| Directions |
Look through the material below. Copy each line that contains the string "google".

| Material for this exercise |
* * *

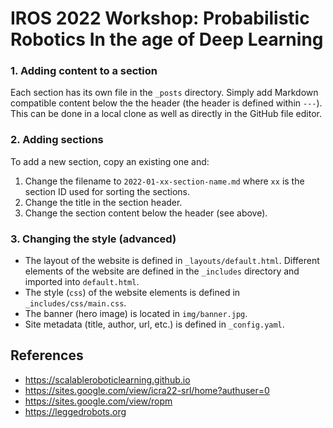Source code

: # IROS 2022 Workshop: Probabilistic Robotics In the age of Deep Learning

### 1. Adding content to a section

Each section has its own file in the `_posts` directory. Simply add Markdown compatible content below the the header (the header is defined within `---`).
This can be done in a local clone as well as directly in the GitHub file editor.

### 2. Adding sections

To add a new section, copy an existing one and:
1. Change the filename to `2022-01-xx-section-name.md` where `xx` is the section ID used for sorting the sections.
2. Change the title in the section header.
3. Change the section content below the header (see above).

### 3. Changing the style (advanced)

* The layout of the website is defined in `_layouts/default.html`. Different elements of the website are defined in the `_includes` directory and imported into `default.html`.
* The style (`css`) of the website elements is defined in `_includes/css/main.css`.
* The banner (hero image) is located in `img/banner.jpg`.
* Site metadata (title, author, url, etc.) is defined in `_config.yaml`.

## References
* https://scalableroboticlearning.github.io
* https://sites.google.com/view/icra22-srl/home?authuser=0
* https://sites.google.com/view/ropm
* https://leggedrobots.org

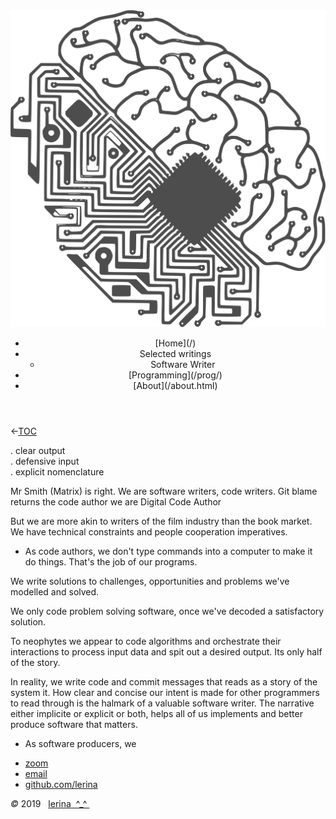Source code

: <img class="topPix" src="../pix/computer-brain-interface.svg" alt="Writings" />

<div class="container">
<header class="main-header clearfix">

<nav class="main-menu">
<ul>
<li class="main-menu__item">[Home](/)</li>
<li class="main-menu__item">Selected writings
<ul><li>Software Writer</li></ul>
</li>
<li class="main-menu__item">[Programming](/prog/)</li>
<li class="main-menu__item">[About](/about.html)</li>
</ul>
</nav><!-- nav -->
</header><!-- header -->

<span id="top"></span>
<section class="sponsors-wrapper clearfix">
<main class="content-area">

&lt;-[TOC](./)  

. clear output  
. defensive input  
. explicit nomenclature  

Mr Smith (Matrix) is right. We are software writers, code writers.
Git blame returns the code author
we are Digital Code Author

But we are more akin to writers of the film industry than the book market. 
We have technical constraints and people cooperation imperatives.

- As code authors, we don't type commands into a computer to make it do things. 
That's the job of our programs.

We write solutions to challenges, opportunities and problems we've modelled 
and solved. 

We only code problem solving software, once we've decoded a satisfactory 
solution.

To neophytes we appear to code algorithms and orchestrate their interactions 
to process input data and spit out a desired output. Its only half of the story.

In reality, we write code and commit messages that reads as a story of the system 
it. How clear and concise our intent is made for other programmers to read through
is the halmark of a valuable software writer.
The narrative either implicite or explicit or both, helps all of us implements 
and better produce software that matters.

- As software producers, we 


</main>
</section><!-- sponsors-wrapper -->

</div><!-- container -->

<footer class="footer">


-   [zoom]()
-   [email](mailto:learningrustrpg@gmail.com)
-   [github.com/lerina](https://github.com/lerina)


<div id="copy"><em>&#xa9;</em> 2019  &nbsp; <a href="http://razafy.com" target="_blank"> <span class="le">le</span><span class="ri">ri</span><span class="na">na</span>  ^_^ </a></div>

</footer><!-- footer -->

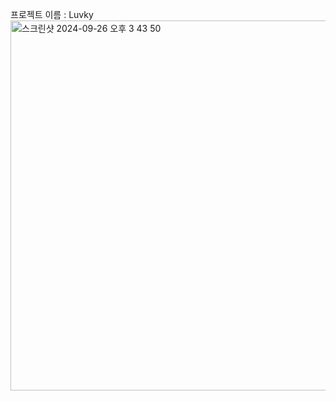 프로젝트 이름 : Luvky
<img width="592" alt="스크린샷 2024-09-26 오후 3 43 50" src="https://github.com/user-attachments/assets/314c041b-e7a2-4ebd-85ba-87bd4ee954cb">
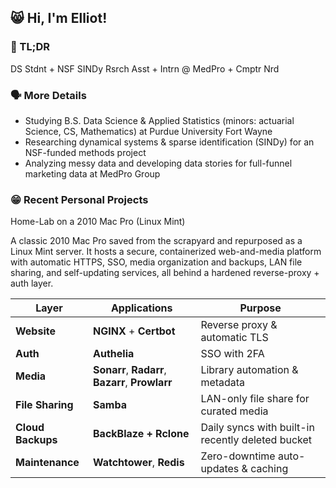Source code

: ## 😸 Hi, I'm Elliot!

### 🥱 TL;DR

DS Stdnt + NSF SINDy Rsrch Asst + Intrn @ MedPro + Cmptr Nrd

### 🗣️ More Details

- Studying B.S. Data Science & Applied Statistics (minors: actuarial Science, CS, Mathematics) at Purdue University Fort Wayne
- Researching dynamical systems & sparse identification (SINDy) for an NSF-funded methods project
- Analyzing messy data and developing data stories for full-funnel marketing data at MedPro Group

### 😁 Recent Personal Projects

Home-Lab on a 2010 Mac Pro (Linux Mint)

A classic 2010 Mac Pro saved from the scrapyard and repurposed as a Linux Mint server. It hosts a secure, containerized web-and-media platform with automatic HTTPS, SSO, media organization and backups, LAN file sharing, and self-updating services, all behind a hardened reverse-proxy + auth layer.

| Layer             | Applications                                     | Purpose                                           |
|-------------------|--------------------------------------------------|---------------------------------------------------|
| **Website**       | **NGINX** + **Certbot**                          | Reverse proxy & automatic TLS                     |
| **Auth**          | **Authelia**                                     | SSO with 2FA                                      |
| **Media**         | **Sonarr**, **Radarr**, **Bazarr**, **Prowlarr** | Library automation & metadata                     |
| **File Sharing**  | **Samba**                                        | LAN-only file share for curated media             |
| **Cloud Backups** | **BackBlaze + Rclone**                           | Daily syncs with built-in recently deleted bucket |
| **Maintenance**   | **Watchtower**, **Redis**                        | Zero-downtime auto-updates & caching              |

* * *

| Output |
* https://sites.google.com/view/icra22-srl/home?authuser=0
* https://sites.google.com/view/ropm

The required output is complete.